George Washington Parke Custis, the adopted son of George Washington, born at Mount Airy, Md., April 30, 1781, died at Arlington house, Fairfax co., Va., Oct. 10, 1857. He was the youngest child of John Parke Custis, a son of Mrs. Washington by her first husband, and an aide-de-camp to Gen. Washington at the siege of Yorktown. John Parke Custis died at Eltham, Md., of camp fever, just after the surrender of Cornwallis, leaving four children, the two youngest of whom were adopted by Washington. George Washington Parke Custis was brought up at Mount Vernon, subsequently pursued his classical studies at Princeton, and remained a member of Washington's family until the death of Mrs. Washington in 1802, when he went to reside at Arlington, an estate of 1,000 acres in the neighborhood of Washington, which he had inherited from his father. He erected Arlington house, and devoted his life to literary and agricultural pursuits. After 1852 he was the sole surviving member of Washington's family, and his residence was for years an attractive resort on account of its many interesting relics of that family.
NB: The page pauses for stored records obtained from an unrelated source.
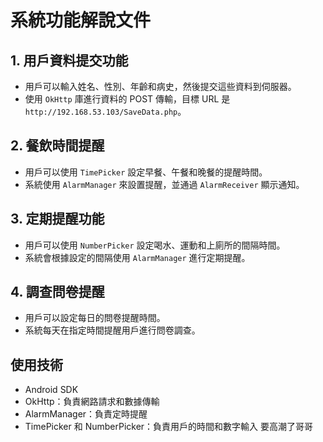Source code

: # 系統功能解說文件

## 1. 用戶資料提交功能
- 用戶可以輸入姓名、性別、年齡和病史，然後提交這些資料到伺服器。
- 使用 `OkHttp` 庫進行資料的 POST 傳輸，目標 URL 是 `http://192.168.53.103/SaveData.php`。

## 2. 餐飲時間提醒
- 用戶可以使用 `TimePicker` 設定早餐、午餐和晚餐的提醒時間。
- 系統使用 `AlarmManager` 來設置提醒，並通過 `AlarmReceiver` 顯示通知。

## 3. 定期提醒功能
- 用戶可以使用 `NumberPicker` 設定喝水、運動和上廁所的間隔時間。
- 系統會根據設定的間隔使用 `AlarmManager` 進行定期提醒。

## 4. 調查問卷提醒
- 用戶可以設定每日的問卷提醒時間。
- 系統每天在指定時間提醒用戶進行問卷調查。

## 使用技術
- Android SDK
- OkHttp：負責網路請求和數據傳輸
- AlarmManager：負責定時提醒
- TimePicker 和 NumberPicker：負責用戶的時間和數字輸入
要高潮了哥哥
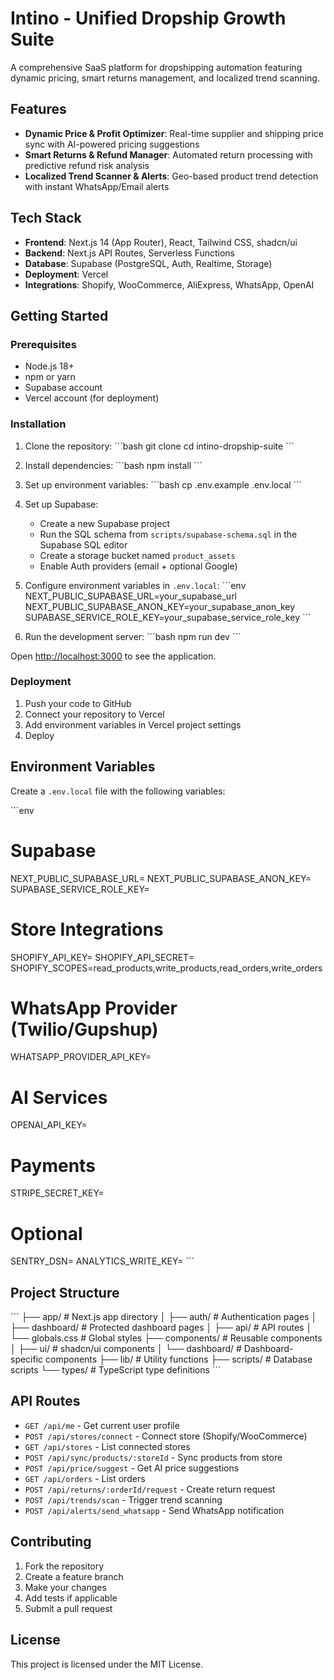 # Intino - Unified Dropship Growth Suite

A comprehensive SaaS platform for dropshipping automation featuring dynamic pricing, smart returns management, and localized trend scanning.

## Features

- **Dynamic Price & Profit Optimizer**: Real-time supplier and shipping price sync with AI-powered pricing suggestions
- **Smart Returns & Refund Manager**: Automated return processing with predictive refund risk analysis
- **Localized Trend Scanner & Alerts**: Geo-based product trend detection with instant WhatsApp/Email alerts

## Tech Stack

- **Frontend**: Next.js 14 (App Router), React, Tailwind CSS, shadcn/ui
- **Backend**: Next.js API Routes, Serverless Functions
- **Database**: Supabase (PostgreSQL, Auth, Realtime, Storage)
- **Deployment**: Vercel
- **Integrations**: Shopify, WooCommerce, AliExpress, WhatsApp, OpenAI

## Getting Started

### Prerequisites

- Node.js 18+ 
- npm or yarn
- Supabase account
- Vercel account (for deployment)

### Installation

1. Clone the repository:
\`\`\`bash
git clone <your-repo-url>
cd intino-dropship-suite
\`\`\`

2. Install dependencies:
\`\`\`bash
npm install
\`\`\`

3. Set up environment variables:
\`\`\`bash
cp .env.example .env.local
\`\`\`

4. Set up Supabase:
   - Create a new Supabase project
   - Run the SQL schema from `scripts/supabase-schema.sql` in the Supabase SQL editor
   - Create a storage bucket named `product_assets`
   - Enable Auth providers (email + optional Google)

5. Configure environment variables in `.env.local`:
\`\`\`env
NEXT_PUBLIC_SUPABASE_URL=your_supabase_url
NEXT_PUBLIC_SUPABASE_ANON_KEY=your_supabase_anon_key
SUPABASE_SERVICE_ROLE_KEY=your_supabase_service_role_key
\`\`\`

6. Run the development server:
\`\`\`bash
npm run dev
\`\`\`

Open [http://localhost:3000](http://localhost:3000) to see the application.

### Deployment

1. Push your code to GitHub
2. Connect your repository to Vercel
3. Add environment variables in Vercel project settings
4. Deploy

## Environment Variables

Create a `.env.local` file with the following variables:

\`\`\`env
# Supabase
NEXT_PUBLIC_SUPABASE_URL=
NEXT_PUBLIC_SUPABASE_ANON_KEY=
SUPABASE_SERVICE_ROLE_KEY=

# Store Integrations
SHOPIFY_API_KEY=
SHOPIFY_API_SECRET=
SHOPIFY_SCOPES=read_products,write_products,read_orders,write_orders

# WhatsApp Provider (Twilio/Gupshup)
WHATSAPP_PROVIDER_API_KEY=

# AI Services
OPENAI_API_KEY=

# Payments
STRIPE_SECRET_KEY=

# Optional
SENTRY_DSN=
ANALYTICS_WRITE_KEY=
\`\`\`

## Project Structure

\`\`\`
├── app/                    # Next.js app directory
│   ├── auth/              # Authentication pages
│   ├── dashboard/         # Protected dashboard pages
│   ├── api/               # API routes
│   └── globals.css        # Global styles
├── components/            # Reusable components
│   ├── ui/               # shadcn/ui components
│   └── dashboard/        # Dashboard-specific components
├── lib/                  # Utility functions
├── scripts/              # Database scripts
└── types/                # TypeScript type definitions
\`\`\`

## API Routes

- `GET /api/me` - Get current user profile
- `POST /api/stores/connect` - Connect store (Shopify/WooCommerce)
- `GET /api/stores` - List connected stores
- `POST /api/sync/products/:storeId` - Sync products from store
- `POST /api/price/suggest` - Get AI price suggestions
- `GET /api/orders` - List orders
- `POST /api/returns/:orderId/request` - Create return request
- `POST /api/trends/scan` - Trigger trend scanning
- `POST /api/alerts/send_whatsapp` - Send WhatsApp notification

## Contributing

1. Fork the repository
2. Create a feature branch
3. Make your changes
4. Add tests if applicable
5. Submit a pull request

## License

This project is licensed under the MIT License.
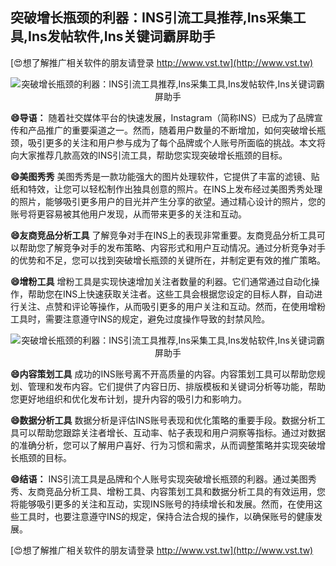## **突破增长瓶颈的利器：INS引流工具推荐,Ins采集工具,Ins发帖软件,Ins关键词霸屏助手**

[😍想了解推广相关软件的朋友请登录 http://www.vst.tw](http://www.vst.tw)

 <center><img src="https://vst.tw/MP4/tuiguang/png/4.png" alt="突破增长瓶颈的利器：INS引流工具推荐,Ins采集工具,Ins发帖软件,Ins关键词霸屏助手"></center>

**😄导语：**
随着社交媒体平台的快速发展，Instagram（简称INS）已成为了品牌宣传和产品推广的重要渠道之一。然而，随着用户数量的不断增加，如何突破增长瓶颈，吸引更多的关注和用户参与成为了每个品牌或个人账号所面临的挑战。本文将向大家推荐几款高效的INS引流工具，帮助您实现突破增长瓶颈的目标。

**😄美图秀秀**
美图秀秀是一款功能强大的图片处理软件，它提供了丰富的滤镜、贴纸和特效，让您可以轻松制作出独具创意的照片。在INS上发布经过美图秀秀处理的照片，能够吸引更多用户的目光并产生分享的欲望。通过精心设计的照片，您的账号将更容易被其他用户发现，从而带来更多的关注和互动。

**😄友商竞品分析工具**
了解竞争对手在INS上的表现非常重要。友商竞品分析工具可以帮助您了解竞争对手的发布策略、内容形式和用户互动情况。通过分析竞争对手的优势和不足，您可以找到突破增长瓶颈的关键所在，并制定更有效的推广策略。

**😄增粉工具**
增粉工具是实现快速增加关注者数量的利器。它们通常通过自动化操作，帮助您在INS上快速获取关注者。这些工具会根据您设定的目标人群，自动进行关注、点赞和评论等操作，从而吸引更多的用户关注和互动。然而，在使用增粉工具时，需要注意遵守INS的规定，避免过度操作导致的封禁风险。

 <center><img src="https://vst.tw/MP4/tuiguang/png/7.png" alt="突破增长瓶颈的利器：INS引流工具推荐,Ins采集工具,Ins发帖软件,Ins关键词霸屏助手"></center>

**😄内容策划工具**
成功的INS账号离不开高质量的内容。内容策划工具可以帮助您规划、管理和发布内容。它们提供了内容日历、排版模板和关键词分析等功能，帮助您更好地组织和优化发布计划，提升内容的吸引力和影响力。

**😄数据分析工具**
数据分析是评估INS账号表现和优化策略的重要手段。数据分析工具可以帮助您跟踪关注者增长、互动率、帖子表现和用户洞察等指标。通过对数据的准确分析，您可以了解用户喜好、行为习惯和需求，从而调整策略并实现突破增长瓶颈的目标。

**😄结语：**
INS引流工具是品牌和个人账号实现突破增长瓶颈的利器。通过美图秀秀、友商竞品分析工具、增粉工具、内容策划工具和数据分析工具的有效运用，您将能够吸引更多的关注和互动，实现INS账号的持续增长和发展。然而，在使用这些工具时，也要注意遵守INS的规定，保持合法合规的操作，以确保账号的健康发展。

[😍想了解推广相关软件的朋友请登录 http://www.vst.tw](http://www.vst.tw)



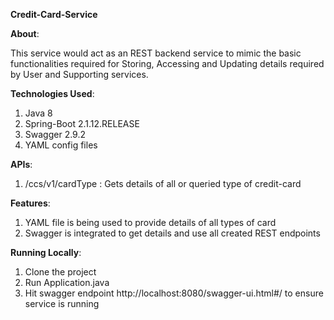 **Credit-Card-Service**

**About**:

This service would act as an REST backend service to mimic the basic functionalities required for Storing, Accessing and Updating details required by User and Supporting services.

**Technologies Used**:
1. Java 8
2. Spring-Boot 2.1.12.RELEASE
3. Swagger 2.9.2
4. YAML config files

**APIs**:
1. /ccs/v1/cardType : Gets details of all or queried type of credit-card 

**Features**:
1. YAML file is being used to provide details of all types of card
2. Swagger is integrated to get details and use all created REST endpoints

**Running Locally**:
1. Clone the project
2. Run Application.java 
3. Hit swagger endpoint http://localhost:8080/swagger-ui.html#/ to ensure service is running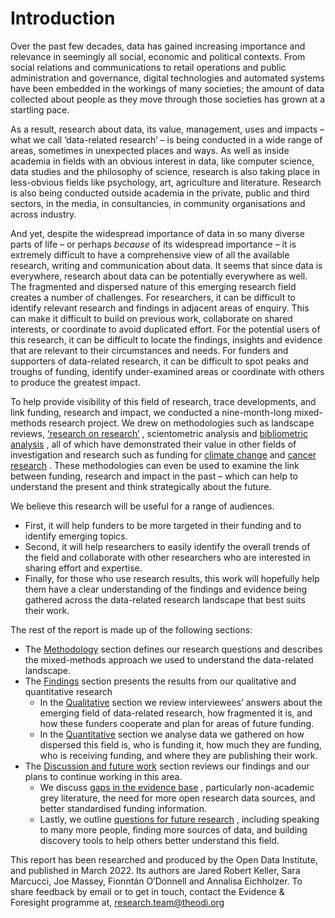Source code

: # Introduction

Over the past few decades, data has gained increasing importance and relevance in seemingly all social, economic and political contexts. From social relations and communications to retail operations and public administration and governance, digital technologies and automated systems have been embedded in the workings of many societies; the amount of data collected about people as they move through those societies has grown at a startling pace. 

As a result, research about data, its value, management, uses and impacts – what we call ‘data-related research’ – is being conducted in a wide range of areas, sometimes in unexpected places and ways. As well as inside academia in fields with an obvious interest in data, like computer science, data studies and the philosophy of science, research is also taking place in less-obvious fields like psychology, art, agriculture and literature. Research is also being conducted outside academia in the private, public and third sectors, in the media, in consultancies, in community organisations and across industry.

And yet, despite the widespread importance of data in so many diverse parts of life – or perhaps *because* of its widespread importance – it is extremely difficult to have a comprehensive view of all the available research, writing and communication about data. It seems that since data is everywhere, research about data can be potentially everywhere as well. The fragmented and dispersed nature of this emerging research field creates a number of challenges. For researchers, it can be difficult to identify relevant research and findings in adjacent areas of enquiry. This can make it difficult to build on previous work, collaborate on shared interests, or coordinate to avoid duplicated effort. For the potential users of this research, it can be difficult to locate the findings, insights and evidence that are relevant to their circumstances and needs. For funders and supporters of data-related research, it can be difficult to spot peaks and troughs of funding, identify under-examined areas or coordinate with others to produce the greatest impact.

To help provide visibility of this field of research, trace developments, and link funding, research and impact, we conducted a nine-month-long mixed-methods research project. We drew on methodologies such as landscape reviews,  [‘research on research’](https://diigo.com/0nr6jg) , scientometric analysis and  [bibliometric analysis](https://diigo.com/0nr6ek) , all of which have demonstrated their value in other fields of investigation and research such as funding for  [climate change](https://www.ukcdr.org.uk/funding-landscape/uk-oda-funding-overview/)  and  [cancer research](https://diigo.com/0nr6fr) . These methodologies can even be used to examine the link between funding, research and impact in the past – which can help to understand the present and think strategically about the future.

We believe this research will be useful for a range of audiences. 
* First, it will help funders to be more targeted in their funding and to identify emerging topics.
* Second, it will help researchers to easily identify the overall trends of the field and collaborate with other researchers who are interested in sharing effort and expertise.
* Finally, for those who use research results, this work will hopefully help them have a clear understanding of the findings and evidence being gathered across the data-related research landscape that best suits their work.

The rest of the report is made up of the following sections:
* The  [Methodology](pages/methodology.html)  section defines our research questions and describes the mixed-methods approach we used to understand the data-related landscape. 
* The  [Findings](https://docs.google.com/document/d/16NY5Xus-yJPr9RXCXSx2Y4BxidsRoGygUm_EILzR3f4/edit#bookmark=id.bvd7vdvoe92h)  section presents the results from our qualitative and quantitative research
	* In the  [Qualitative](https://docs.google.com/document/d/16NY5Xus-yJPr9RXCXSx2Y4BxidsRoGygUm_EILzR3f4/edit#bookmark=id.180xccwi1ht2)  section we review interviewees’ answers about the emerging field of data-related research, how fragmented it is, and how these funders cooperate and plan for areas of future funding. 
	* In the  [Quantitative](https://docs.google.com/document/d/16NY5Xus-yJPr9RXCXSx2Y4BxidsRoGygUm_EILzR3f4/edit#bookmark=id.79b8w3umet1v)  section we analyse data we gathered on how dispersed this field is, who is funding it, how much they are funding, who is receiving funding, and where they are publishing their work. 
* The  [Discussion and future work](pages/discussion.html)  section reviews our findings and our plans to continue working in this area. 
	* We discuss  [gaps in the evidence base](https://docs.google.com/document/d/16NY5Xus-yJPr9RXCXSx2Y4BxidsRoGygUm_EILzR3f4/edit#bookmark=id.4655pdn24bnv) , particularly non-academic grey literature, the need for more open research data sources, and better standardised funding information.
	* Lastly, we outline  [questions for future research](https://docs.google.com/document/d/16NY5Xus-yJPr9RXCXSx2Y4BxidsRoGygUm_EILzR3f4/edit#bookmark=id.wvjwv3vikre6) , including speaking to many more people, finding more sources of data, and building discovery tools to help others better understand this field.

This report has been researched and produced by the Open Data Institute, and published in March 2022. Its authors are Jared Robert Keller, Sara Marcucci, Joe Massey, Fionntán O’Donnell and Annalisa Eichholzer. To share feedback by email or to get in touch, contact the Evidence & Foresight programme at,  [research.team@theodi.org](mailto:research.team@theodi.org) 
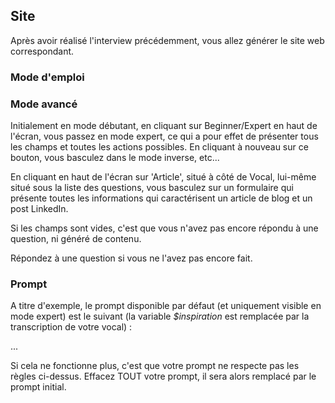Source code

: ## Site

Après avoir réalisé l'interview précédemment, vous allez générer le site web correspondant.

### Mode d'emploi



### Mode avancé

Initialement en mode débutant, en cliquant sur Beginner/Expert en haut de l'écran, vous passez en mode expert, ce qui a pour effet de présenter tous les champs et toutes les actions possibles. En cliquant à nouveau sur ce bouton, vous basculez dans le mode inverse, etc...

En cliquant en haut de l'écran sur 'Article', situé à côté de Vocal, lui-même situé sous la liste des questions, vous basculez sur un formulaire qui présente toutes les informations qui caractérisent un article de blog et un post LinkedIn.

Si les champs sont vides, c'est que vous n'avez pas encore répondu à une question, ni généré de contenu.

Répondez à une question si vous ne l'avez pas encore fait.

### Prompt

A titre d'exemple, le prompt disponible par défaut (et uniquement visible en mode expert) est le suivant (la variable *$inspiration* est remplacée par la transcription de votre vocal) :

<div class="pre">
</div>

...

Si cela ne fonctionne plus, c'est que votre prompt ne respecte pas les règles ci-dessus. Effacez TOUT votre prompt, il sera alors remplacé par le prompt initial.
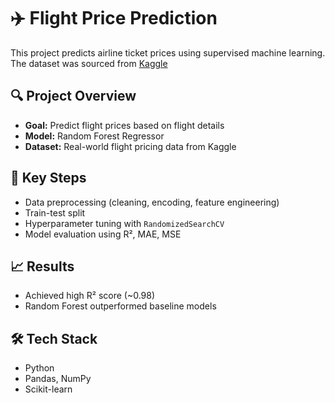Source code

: # ✈️ Flight Price Prediction

This project predicts airline ticket prices using supervised machine learning. The dataset was sourced from [Kaggle](https://www.kaggle.com/datasets/shubhambathwal/flight-price-prediction?resource=download) 

## 🔍 Project Overview
- **Goal:** Predict flight prices based on flight details
- **Model:** Random Forest Regressor
- **Dataset:** Real-world flight pricing data from Kaggle

## 🧪 Key Steps
- Data preprocessing (cleaning, encoding, feature engineering)
- Train-test split
- Hyperparameter tuning with `RandomizedSearchCV`
- Model evaluation using R², MAE, MSE

## 📈 Results
- Achieved high R² score (~0.98)
- Random Forest outperformed baseline models

## 🛠️ Tech Stack
- Python
- Pandas, NumPy
- Scikit-learn


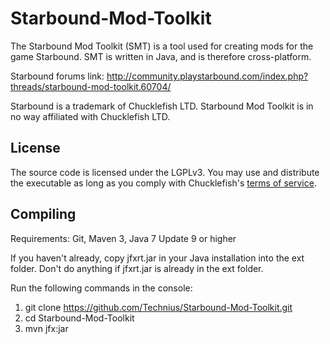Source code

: Starbound-Mod-Toolkit
=====================

The Starbound Mod Toolkit (SMT) is a tool used for creating mods for the game Starbound. SMT is written in Java, and is therefore cross-platform.

Starbound forums link: http://community.playstarbound.com/index.php?threads/starbound-mod-toolkit.60704/

Starbound is a trademark of Chucklefish LTD. Starbound Mod Toolkit is in no way affiliated with Chucklefish LTD.

License
-------
The source code is licensed under the LGPLv3.  You may use and distribute the executable as long as you comply with Chucklefish's <a href="http://playstarbound.com/terms-of-service/">terms of service</a>.

Compiling
---------
Requirements: Git, Maven 3, Java 7 Update 9 or higher

If you haven't already, copy jfxrt.jar in your Java installation into the ext folder. Don't do anything if jfxrt.jar is already in the ext folder.

Run the following commands in the console:
  1. git clone https://github.com/Technius/Starbound-Mod-Toolkit.git
  2. cd Starbound-Mod-Toolkit
  2. mvn jfx:jar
Mr. Custis was the author of a number of remarkable orations, of several plays, and of " Recollections of Washington," published at various times in the "National Intelligencer." He was fond of painting, and in the latter part of his life executed a number of pictures of revolutionary battles. He was married in early life to Miss Mary Lee Fitzhugh of Virginia, and left a daughter, who married Robert E. Lee, from whom the Arlington estate was confiscated in the civil war, being now held as national property and the site of a Union soldiers' cemetery.